Reproduce only the lines of the material below that start at the line containing "H = I - tau" and stop at the line containing "is taken to". Keep both end lines.
BEGIN Provided records
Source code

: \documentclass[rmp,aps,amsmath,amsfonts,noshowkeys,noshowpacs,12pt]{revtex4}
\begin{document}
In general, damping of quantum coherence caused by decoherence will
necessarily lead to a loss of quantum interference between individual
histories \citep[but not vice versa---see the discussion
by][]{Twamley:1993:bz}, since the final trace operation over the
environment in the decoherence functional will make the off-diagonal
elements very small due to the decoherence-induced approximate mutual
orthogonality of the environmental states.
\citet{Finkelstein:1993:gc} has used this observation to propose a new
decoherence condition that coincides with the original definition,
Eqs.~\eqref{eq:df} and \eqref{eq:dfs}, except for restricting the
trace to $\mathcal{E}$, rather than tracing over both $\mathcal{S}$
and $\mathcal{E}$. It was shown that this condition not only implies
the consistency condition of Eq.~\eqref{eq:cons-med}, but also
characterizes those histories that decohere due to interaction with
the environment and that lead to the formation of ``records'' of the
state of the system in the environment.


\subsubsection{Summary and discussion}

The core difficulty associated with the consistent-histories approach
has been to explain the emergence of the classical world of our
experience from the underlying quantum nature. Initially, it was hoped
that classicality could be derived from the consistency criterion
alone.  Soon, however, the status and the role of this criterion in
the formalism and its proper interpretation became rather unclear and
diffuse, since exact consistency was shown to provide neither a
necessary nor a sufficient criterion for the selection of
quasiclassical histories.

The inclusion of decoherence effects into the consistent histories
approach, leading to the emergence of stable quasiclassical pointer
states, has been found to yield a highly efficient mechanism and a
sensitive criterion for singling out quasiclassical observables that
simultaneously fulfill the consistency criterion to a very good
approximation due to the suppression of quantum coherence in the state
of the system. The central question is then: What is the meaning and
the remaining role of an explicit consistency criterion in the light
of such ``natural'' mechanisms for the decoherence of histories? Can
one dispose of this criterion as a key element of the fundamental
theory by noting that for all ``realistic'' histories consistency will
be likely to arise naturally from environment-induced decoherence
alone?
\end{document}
END Provided records
BEGIN Provided records
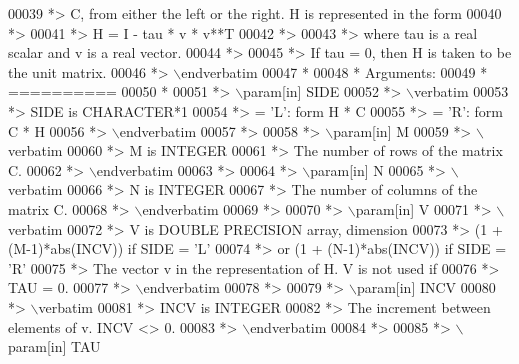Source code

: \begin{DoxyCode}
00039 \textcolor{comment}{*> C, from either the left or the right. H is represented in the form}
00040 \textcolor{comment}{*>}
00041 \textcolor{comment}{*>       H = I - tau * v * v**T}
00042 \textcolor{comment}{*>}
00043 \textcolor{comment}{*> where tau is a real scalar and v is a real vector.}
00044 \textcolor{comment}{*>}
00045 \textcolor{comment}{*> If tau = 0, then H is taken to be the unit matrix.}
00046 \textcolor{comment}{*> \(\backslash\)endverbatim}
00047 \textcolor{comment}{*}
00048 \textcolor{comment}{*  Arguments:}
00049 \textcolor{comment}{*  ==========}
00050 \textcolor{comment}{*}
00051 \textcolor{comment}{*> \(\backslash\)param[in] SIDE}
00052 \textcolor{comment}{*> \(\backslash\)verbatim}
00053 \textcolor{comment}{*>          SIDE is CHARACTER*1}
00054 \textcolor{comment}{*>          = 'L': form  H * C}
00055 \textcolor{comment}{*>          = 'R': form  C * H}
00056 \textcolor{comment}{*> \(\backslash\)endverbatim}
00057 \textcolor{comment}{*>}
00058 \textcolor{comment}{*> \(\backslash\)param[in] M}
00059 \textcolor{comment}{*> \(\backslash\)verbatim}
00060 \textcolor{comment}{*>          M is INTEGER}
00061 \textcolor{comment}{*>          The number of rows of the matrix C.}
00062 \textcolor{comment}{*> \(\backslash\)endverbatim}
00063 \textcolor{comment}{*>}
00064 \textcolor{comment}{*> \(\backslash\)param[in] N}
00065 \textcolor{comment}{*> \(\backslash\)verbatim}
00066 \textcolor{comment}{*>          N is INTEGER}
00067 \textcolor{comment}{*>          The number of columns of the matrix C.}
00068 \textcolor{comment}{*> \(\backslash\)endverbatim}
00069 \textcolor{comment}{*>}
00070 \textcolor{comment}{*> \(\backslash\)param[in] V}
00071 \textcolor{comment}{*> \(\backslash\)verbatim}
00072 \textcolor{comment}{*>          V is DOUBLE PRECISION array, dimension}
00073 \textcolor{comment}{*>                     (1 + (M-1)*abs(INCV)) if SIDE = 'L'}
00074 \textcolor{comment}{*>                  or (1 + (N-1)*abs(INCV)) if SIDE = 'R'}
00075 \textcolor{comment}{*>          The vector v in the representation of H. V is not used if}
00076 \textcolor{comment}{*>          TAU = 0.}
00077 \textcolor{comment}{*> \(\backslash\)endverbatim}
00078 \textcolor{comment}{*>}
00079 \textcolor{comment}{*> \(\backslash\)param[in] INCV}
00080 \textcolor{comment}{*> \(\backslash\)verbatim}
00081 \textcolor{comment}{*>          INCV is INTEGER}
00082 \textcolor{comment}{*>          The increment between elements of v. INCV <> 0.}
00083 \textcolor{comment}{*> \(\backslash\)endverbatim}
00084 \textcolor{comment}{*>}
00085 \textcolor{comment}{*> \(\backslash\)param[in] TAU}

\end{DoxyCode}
END Provided records
Result.
00041 \textcolor{comment}{*>       H = I - tau * v * v**T}
00042 \textcolor{comment}{*>}
00043 \textcolor{comment}{*> where tau is a real scalar and v is a real vector.}
00044 \textcolor{comment}{*>}
00045 \textcolor{comment}{*> If tau = 0, then H is taken to be the unit matrix.}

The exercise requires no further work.